Mi viejo amigo me deja en la puerta de palacio, y después de una pequeña charla con los guardias me abren la puerta. La puerta de los recuerdos, se podría decir, varios años han pasado desde que salí por esta misma puerta con poco más que una navaja y un par de paños para combatir el frío (paños que más tarde habría de empeñar). El gran recibidor que antes recogía retratos de mi familia, ahora está atestado de cuadros de comidas y cacerías con mi hermano gemelo siempre en primer plano, la gula era el último pecado capital que me faltaba por ver hoy. Rápidamente se ha corrido la voz de mi vuelta al reino, hace unos minutos se me ha acercado un desdichado hombre suplicándome que le diese algo que fortuitamente había acabado en mi bolsón, y un poco antes un escritor venido a menos ha venido a pedirme que le contase la historia de mi viaje, para servirle de inspiración. Al menos el guardián del portón sigue transmitiendo la calidez de siempre.

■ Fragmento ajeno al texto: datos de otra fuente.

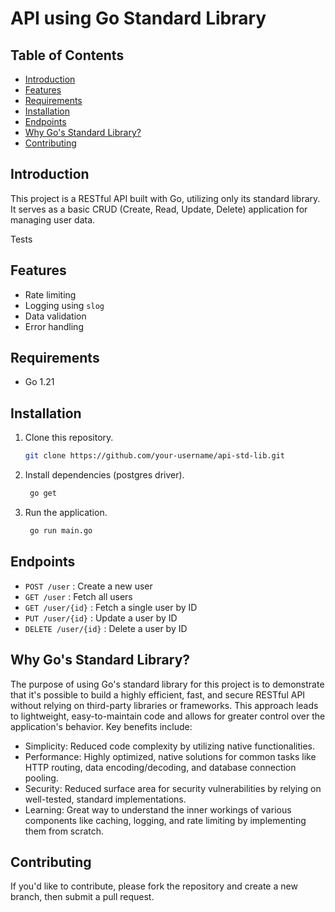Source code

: # API using Go Standard Library

## Table of Contents

- [Introduction](#introduction)
- [Features](#features)
- [Requirements](#requirements)
- [Installation](#installation)
- [Endpoints](#endpoints)
- [Why Go's Standard Library?](#why-gos-standard-library)
- [Contributing](#contributing)

## Introduction

This project is a RESTful API built with Go, utilizing only its standard library. It serves as a basic CRUD (Create, Read, Update, Delete) application for managing user data. 

Tests

## Features

- Rate limiting
- Logging using `slog`
- Data validation
- Error handling

## Requirements

- Go 1.21

## Installation

1. Clone this repository.

   ```bash
   git clone https://github.com/your-username/api-std-lib.git
   ```

2. Install dependencies (postgres driver).

   ```bash
    go get
   ```

3. Run the application.

   ```bash
    go run main.go

   ```

## Endpoints

- `POST /user` : Create a new user
- `GET /user` : Fetch all users
- `GET /user/{id}` : Fetch a single user by ID
- `PUT /user/{id}` : Update a user by ID
- `DELETE /user/{id}` : Delete a user by ID

## Why Go's Standard Library?

The purpose of using Go's standard library for this project is to demonstrate that it's possible to build a highly efficient, fast, and secure RESTful API without relying on third-party libraries or frameworks. This approach leads to lightweight, easy-to-maintain code and allows for greater control over the application's behavior. Key benefits include:

- Simplicity: Reduced code complexity by utilizing native functionalities.
- Performance: Highly optimized, native solutions for common tasks like HTTP routing, data encoding/decoding, and database connection pooling.
- Security: Reduced surface area for security vulnerabilities by relying on well-tested, standard implementations.
- Learning: Great way to understand the inner workings of various components like caching, logging, and rate limiting by implementing them from scratch.

## Contributing

If you'd like to contribute, please fork the repository and create a new branch, then submit a pull request.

En realidad mi vida no habría sido nada del otro mundo si no fuese por mi sangre real. Crecí junto a mi hermano en palacio, con nuestras escapadas al pueblo y una desbordante imaginación que hacía de un mundo nuevo una simple cueva del acantilado. Lo hacíamos todo juntos, éramos como una sola persona, hasta que nos comunicaron que el rey de Alejandría sería el mayor de los dos (yo). La verdad es que no comprendíamos muy bien la magnitud de la situación, pero nos trastocó que por una vez las condiciones de ambos no fuesen las mismas. Comenzamos a distanciarnos. Yo pasaba las horas con mi instructora y leyendo en la biblioteca de palacio, mientras él seguía con las escapadas, que con el tiempo se tornaron a engaños, llevaba una vida desordenada y de excesos. Con los años llegó mi proclamación como rey y renuncié a tornar su pereza en algo de provecho. Así transcurrió el tiempo hasta que una noche llegó algo que rompería todos los esquemas. Me enamoré de una joven que ayudaba a su madre a arrastrar una carretilla a orillas del Nilo. Juro que en sus ojos el mismísimo faro de Alejandría iluminaba a todos los hombres que se hallasen cerca, y que la madera de la carretilla florecía al ser tocadas por la piel de seda que la guardaba del frío. No sé si por miedo o emoción, salí corriendo de allí lo más rápido que pude. Le pedí a mi hermano que me sustituyese, borré mis huellas, tiré de mi sombra, y salí esa misma madrugada en su búsqueda. En los años que estuve buscándola aprendí casi todo lo que sé, de las estrellas, de los prados, los bosques, fugacidad, y sobre todo de añoranza. Muchas cicatrices, un semblante más serio, y una sonrisa sincera es el legado que me dejó su amor, que ni existió. Renuncié a todo por ella, incluso a ella. La logré encontrar una mañana de Junio en un poblado judío a los pies de un montículo de arena y grava. Estaba casada con un labrador y tenía un hijo mulato de unos meses. Pasé subido al montículo tres noches y dos días deshaciéndome de lágrimas y propósitos. Unos días después mientras viajaba a la deriva me hablaron de un antiguo reino en decadencia, cuyo rey desatendía sus necesidades. La historia y el sonido de la harmónica que la acompañaba me hicieron recordar que alguna vez tuve algo a lo que aferrarme, algo que permanecería ahí cuando pasasen calentones y locuras de amor., falsos faros y cantos de estrellas y lobos solitarios. Y decidí volver, sin nada que perder, y con todo que ganar.

He llegado a donde me espera mi hermano, con su mujer al lado. Mirarle es como mirar un espejo roto, pero soy consciente de que yo no tengo esa mirada de estar viendo un fantasma, ni ese color tan sano en la piel. Tenemos mucho de lo que hablar, pero ahora mismo siento que un vacío se me está llenando, como si cuando estamos los dos cerca nos complementásemos, formásemos una sola persona, como si el alma no fuese más que la esencia de algo superior, que se forma al unir las partes de una persona y relacionarlas, como si todo fuese uno. Como si un gran reino reuniese a gente tan distinta que no puedan existir los unos sin los otros, y que pudiesen perfectamente entre todos constituir una sola personalidad. El alma sería entonces la complejidad del ser y su complementariedad, y este reino es para mí el único ser.